Personal details
- Born: c. 1812 Philadelphia, Pennsylvania
- Died: April 29, 1878 Sonoma, California
- Spouse(s): Susan H. Brayton (m. 1850, d. 1871), Rachel J. Sears (m. 1874)
- Profession: Army, politician

Military service
- Allegiance: California
- Rank: General

= Jacob R. Snyder =

American politician

Jacob R. Snyder (c. 1812 - 1878) served in the California legislature and during the Mexican–American War he served in the US Army.

==Biography==
Snyder was born in about 1812 in Philadelphia, Pennsylvania. His father, John Snyder was a flour merchant. His life was influenced by his father's business. In 1834, he started to settle himself on the bank of the Ohio River (the present town of Albany, Indiana) which was almost unbroken forest. He removed to California in 1846. Sometimes he was with military affairs.

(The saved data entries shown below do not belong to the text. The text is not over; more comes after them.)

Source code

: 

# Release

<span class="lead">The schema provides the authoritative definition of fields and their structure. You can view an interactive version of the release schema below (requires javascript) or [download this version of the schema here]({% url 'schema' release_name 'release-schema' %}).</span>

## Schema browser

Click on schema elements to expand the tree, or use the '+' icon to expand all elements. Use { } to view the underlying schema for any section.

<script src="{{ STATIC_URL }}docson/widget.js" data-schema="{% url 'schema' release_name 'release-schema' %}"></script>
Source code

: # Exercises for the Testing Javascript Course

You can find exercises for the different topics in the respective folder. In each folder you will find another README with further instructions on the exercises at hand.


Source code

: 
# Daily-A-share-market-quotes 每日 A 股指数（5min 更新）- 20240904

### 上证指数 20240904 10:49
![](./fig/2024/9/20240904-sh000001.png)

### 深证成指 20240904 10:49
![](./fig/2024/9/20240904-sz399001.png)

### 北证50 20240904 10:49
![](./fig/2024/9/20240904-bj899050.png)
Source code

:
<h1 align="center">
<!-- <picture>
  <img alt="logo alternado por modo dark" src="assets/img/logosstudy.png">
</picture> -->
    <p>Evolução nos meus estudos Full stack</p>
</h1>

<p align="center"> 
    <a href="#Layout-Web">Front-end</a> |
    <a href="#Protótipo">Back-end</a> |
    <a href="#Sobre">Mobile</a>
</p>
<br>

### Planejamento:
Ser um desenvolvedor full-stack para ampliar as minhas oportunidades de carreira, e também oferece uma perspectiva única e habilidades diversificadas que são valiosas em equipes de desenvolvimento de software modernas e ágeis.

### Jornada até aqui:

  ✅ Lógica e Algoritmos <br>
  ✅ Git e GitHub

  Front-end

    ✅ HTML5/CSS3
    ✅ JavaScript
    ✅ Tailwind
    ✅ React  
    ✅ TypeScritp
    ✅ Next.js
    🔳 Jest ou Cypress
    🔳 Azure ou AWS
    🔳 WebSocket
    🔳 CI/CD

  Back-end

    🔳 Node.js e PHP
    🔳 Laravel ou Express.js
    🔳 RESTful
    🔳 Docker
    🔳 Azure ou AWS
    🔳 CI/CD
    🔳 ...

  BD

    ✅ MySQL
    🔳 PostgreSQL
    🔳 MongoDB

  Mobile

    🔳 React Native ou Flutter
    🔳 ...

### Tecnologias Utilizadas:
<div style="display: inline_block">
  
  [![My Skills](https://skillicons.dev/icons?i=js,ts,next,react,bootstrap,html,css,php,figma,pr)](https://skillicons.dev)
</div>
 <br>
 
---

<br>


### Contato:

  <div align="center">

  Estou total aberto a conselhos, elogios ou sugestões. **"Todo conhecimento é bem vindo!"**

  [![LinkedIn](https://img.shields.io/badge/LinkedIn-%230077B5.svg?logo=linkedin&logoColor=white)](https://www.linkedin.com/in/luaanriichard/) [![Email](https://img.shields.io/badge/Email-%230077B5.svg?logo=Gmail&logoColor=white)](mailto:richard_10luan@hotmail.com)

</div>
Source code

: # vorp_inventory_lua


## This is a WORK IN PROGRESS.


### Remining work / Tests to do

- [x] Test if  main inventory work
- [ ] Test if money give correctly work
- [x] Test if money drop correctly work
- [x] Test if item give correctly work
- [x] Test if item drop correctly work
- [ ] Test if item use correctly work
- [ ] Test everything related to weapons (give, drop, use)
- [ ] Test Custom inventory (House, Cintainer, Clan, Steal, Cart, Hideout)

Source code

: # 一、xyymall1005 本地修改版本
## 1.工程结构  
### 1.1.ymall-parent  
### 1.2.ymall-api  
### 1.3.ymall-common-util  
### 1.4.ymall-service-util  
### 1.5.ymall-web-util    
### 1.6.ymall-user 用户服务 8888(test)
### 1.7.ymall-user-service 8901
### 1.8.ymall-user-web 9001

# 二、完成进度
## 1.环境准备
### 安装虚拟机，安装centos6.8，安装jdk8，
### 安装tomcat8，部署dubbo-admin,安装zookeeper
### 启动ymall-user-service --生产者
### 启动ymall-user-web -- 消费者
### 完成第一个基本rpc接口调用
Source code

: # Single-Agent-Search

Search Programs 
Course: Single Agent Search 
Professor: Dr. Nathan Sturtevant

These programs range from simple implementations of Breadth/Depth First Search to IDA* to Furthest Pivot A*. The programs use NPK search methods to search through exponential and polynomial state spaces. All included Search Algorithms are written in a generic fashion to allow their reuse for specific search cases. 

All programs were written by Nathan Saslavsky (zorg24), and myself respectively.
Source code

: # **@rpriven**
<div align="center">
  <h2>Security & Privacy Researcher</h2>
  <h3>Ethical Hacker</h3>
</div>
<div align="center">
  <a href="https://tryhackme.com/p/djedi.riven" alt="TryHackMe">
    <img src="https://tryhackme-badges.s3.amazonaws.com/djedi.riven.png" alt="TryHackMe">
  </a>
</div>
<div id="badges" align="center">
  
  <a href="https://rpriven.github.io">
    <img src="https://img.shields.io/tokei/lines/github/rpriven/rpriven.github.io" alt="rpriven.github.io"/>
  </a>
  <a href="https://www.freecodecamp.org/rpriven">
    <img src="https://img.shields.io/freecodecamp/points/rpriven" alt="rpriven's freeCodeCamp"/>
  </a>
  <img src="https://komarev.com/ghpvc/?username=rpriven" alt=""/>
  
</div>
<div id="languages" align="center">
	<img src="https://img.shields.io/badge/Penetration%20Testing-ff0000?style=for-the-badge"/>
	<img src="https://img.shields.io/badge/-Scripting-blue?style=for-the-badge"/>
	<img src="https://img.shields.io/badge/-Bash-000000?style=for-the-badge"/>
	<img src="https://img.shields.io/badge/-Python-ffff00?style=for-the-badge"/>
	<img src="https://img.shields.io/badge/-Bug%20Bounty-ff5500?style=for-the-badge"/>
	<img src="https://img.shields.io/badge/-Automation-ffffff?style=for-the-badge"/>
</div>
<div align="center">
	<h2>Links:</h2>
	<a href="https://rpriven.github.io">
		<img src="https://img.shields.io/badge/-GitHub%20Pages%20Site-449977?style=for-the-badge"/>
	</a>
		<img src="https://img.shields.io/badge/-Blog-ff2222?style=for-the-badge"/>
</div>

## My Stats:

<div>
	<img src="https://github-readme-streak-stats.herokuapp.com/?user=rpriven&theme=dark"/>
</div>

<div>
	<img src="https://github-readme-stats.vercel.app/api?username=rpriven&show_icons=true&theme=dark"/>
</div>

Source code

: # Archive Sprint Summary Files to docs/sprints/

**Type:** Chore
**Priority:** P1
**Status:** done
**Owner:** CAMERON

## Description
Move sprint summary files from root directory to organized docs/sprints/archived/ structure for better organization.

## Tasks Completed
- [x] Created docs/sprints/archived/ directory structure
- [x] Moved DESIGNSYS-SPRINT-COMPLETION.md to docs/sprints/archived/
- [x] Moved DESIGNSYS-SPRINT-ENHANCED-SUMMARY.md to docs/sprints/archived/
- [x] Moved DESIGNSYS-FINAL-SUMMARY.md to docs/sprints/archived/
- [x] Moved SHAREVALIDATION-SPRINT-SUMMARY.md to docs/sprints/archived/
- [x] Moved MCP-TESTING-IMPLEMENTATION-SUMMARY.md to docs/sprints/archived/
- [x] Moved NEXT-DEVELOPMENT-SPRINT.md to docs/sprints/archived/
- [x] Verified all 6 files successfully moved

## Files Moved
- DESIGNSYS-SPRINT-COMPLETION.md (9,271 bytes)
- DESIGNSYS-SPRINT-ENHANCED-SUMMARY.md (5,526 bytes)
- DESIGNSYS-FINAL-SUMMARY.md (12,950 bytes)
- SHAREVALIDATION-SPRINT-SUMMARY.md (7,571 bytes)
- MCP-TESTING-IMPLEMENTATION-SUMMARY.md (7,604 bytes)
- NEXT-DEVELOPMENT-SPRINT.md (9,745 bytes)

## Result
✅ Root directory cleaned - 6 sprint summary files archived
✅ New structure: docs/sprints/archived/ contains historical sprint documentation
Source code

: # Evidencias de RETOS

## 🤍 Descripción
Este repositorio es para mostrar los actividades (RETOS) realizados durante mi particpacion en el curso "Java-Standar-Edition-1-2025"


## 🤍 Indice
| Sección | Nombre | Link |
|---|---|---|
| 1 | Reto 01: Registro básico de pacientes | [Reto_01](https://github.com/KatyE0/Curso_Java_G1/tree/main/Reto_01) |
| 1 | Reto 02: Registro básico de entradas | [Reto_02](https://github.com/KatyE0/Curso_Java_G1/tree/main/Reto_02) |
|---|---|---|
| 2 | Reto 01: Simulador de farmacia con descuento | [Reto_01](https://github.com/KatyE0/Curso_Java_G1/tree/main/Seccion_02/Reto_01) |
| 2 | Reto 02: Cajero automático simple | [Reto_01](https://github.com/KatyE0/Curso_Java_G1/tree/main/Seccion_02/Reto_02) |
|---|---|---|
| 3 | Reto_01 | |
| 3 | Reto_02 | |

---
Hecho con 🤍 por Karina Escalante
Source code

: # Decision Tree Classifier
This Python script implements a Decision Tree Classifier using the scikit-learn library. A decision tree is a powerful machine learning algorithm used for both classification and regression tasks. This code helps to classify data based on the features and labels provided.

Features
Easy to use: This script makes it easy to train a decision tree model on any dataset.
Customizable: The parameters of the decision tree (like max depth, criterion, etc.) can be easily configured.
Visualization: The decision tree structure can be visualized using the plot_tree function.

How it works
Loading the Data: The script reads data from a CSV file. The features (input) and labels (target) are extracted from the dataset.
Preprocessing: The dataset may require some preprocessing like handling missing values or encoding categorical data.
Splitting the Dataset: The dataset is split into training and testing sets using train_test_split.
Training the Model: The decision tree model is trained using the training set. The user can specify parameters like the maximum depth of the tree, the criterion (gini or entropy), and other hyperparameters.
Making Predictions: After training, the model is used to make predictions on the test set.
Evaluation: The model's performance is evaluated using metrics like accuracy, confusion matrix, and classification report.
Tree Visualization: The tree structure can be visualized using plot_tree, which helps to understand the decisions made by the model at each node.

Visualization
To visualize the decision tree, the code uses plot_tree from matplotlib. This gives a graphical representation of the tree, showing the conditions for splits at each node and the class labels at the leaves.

Governor Mason appointed him Surveyor-General of the Middle Department of California. He was Quartermaster of Fremont's California Battalion and held an office until last moment of the Mexican war. From San Francisco, Snyder received the Senatorial nomination in 1851 and was elected by a large majority. He became a member of the banking firm of James King & Company the previous year. He was appointed a responsible position, United States Assistant Treasurer at San Francisco by President Franklin Pierce in 1853.

Snyder retired from the cares of office in 1862. He spent his last days in his residence in Sonoma Valley and died on 29 April 1878.